Eric's Trip is a Canadian indie rock band from Moncton, New Brunswick. Eric's Trip achieved prominence as the first Canadian band to be signed to Seattle's flagship grunge label Sub Pop in the early 1990s. The band had a minor hit in alternative circles with the single "View Master", from the 1994 album Forever Again.

History
Eric's Trip formed in 1990 when musicians Rick White and Chris Thompson joined Julie Doiron and Ed Vaughan (who was later replaced by Mark Gaudet). They took their name from a Sonic Youth song and developed a unique sound which fused elements of the distorted guitar of Dinosaur Jr., vocal elements of My Bloody Valentine, the folk leanings of Neil Young, and the lo-fi aesthetic of Sebadoh. White described their sound as "sappy melodic pop music on top of thick distortion." Gaudet's description was more succinct: "dreamy punk".

The band released their first album, Love Tara, in 1993.

Eric's Trip went on indefinite hiatus in 1996 and reunited in 2001. They played at the Sappy Records Festival in Sackville, New Brunswick from 2006-2009.  In 2010 both White and Doiron played separate sets at SappyFest.
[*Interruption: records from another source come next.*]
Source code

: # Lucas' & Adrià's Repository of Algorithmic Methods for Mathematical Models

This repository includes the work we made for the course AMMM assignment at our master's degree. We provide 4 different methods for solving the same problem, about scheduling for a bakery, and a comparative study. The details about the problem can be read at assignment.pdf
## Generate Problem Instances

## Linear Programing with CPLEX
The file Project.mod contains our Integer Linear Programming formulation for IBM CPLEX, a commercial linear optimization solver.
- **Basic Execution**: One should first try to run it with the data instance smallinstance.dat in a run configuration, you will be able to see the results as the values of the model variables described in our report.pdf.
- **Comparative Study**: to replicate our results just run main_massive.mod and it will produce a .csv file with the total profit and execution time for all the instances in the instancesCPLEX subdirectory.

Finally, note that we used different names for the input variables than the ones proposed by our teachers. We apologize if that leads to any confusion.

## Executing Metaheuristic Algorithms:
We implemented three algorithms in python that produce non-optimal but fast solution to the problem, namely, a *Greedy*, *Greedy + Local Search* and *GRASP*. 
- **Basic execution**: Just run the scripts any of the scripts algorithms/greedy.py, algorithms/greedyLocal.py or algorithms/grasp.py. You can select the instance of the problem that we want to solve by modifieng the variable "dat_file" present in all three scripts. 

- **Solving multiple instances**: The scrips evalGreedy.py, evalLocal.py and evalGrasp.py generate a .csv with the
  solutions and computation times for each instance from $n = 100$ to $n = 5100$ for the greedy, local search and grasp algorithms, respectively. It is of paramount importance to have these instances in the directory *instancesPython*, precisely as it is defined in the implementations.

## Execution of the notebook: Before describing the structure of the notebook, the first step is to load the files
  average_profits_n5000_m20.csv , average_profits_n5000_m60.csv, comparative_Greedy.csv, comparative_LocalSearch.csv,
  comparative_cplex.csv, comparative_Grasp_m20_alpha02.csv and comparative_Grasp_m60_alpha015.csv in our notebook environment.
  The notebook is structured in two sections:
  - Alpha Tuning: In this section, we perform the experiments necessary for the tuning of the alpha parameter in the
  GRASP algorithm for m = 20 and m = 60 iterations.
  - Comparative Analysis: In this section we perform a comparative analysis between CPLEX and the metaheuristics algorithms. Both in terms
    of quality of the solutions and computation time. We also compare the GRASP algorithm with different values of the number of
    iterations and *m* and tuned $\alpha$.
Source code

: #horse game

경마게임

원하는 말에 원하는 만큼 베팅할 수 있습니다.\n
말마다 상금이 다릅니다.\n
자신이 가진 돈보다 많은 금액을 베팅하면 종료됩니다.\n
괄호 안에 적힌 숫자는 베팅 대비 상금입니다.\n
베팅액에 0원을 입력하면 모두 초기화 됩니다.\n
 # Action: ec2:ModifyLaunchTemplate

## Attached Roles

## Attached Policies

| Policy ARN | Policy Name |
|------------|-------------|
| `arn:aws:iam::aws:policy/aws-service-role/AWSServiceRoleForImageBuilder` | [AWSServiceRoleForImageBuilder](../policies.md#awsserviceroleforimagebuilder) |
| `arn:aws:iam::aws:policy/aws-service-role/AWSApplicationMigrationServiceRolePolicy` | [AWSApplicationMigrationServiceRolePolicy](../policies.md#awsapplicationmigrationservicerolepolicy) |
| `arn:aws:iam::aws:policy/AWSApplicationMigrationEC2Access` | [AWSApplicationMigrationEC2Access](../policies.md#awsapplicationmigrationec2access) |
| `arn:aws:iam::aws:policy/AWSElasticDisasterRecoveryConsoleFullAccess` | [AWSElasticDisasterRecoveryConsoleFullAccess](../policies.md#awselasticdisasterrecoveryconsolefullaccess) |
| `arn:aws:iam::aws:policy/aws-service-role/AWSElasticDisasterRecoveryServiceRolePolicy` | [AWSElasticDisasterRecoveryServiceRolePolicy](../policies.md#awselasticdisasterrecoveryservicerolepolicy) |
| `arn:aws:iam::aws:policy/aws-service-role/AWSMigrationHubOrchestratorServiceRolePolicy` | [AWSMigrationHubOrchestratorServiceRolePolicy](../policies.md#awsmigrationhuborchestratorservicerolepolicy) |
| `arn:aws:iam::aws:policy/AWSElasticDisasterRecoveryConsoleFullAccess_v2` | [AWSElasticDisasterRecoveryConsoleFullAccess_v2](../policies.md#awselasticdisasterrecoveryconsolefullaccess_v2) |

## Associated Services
Eric's Trip also played a series of shows in 2007, including a show at the 2007 Halifax Pop Explosion. A two-disc CD tribute album, titled Songs For Eric: A Tribute to Eric's Trip featuring Eric's Trip songs covered by artists influenced by the band,  released by Gooseberry Rcords, in April 2009.

Doiron currently has a successful solo career; in 1999, she recorded the album Julie Doiron and the Wooden Stars with the Ottawa band Wooden Stars, which won a Juno Award for Best Alternative Album of the Year, and from 2003 to 2007 she performed with Shotgun & Jaybird. White and Gaudet play in Elevator, and White has also released three solo albums under the name Rick White Album, The Rick White Album, Memoreaper and 137. Thompson enjoyed some fame as Moon Socket, and currently plays in The Memories Attack with Ron Bates of Moncton band Orange Glass.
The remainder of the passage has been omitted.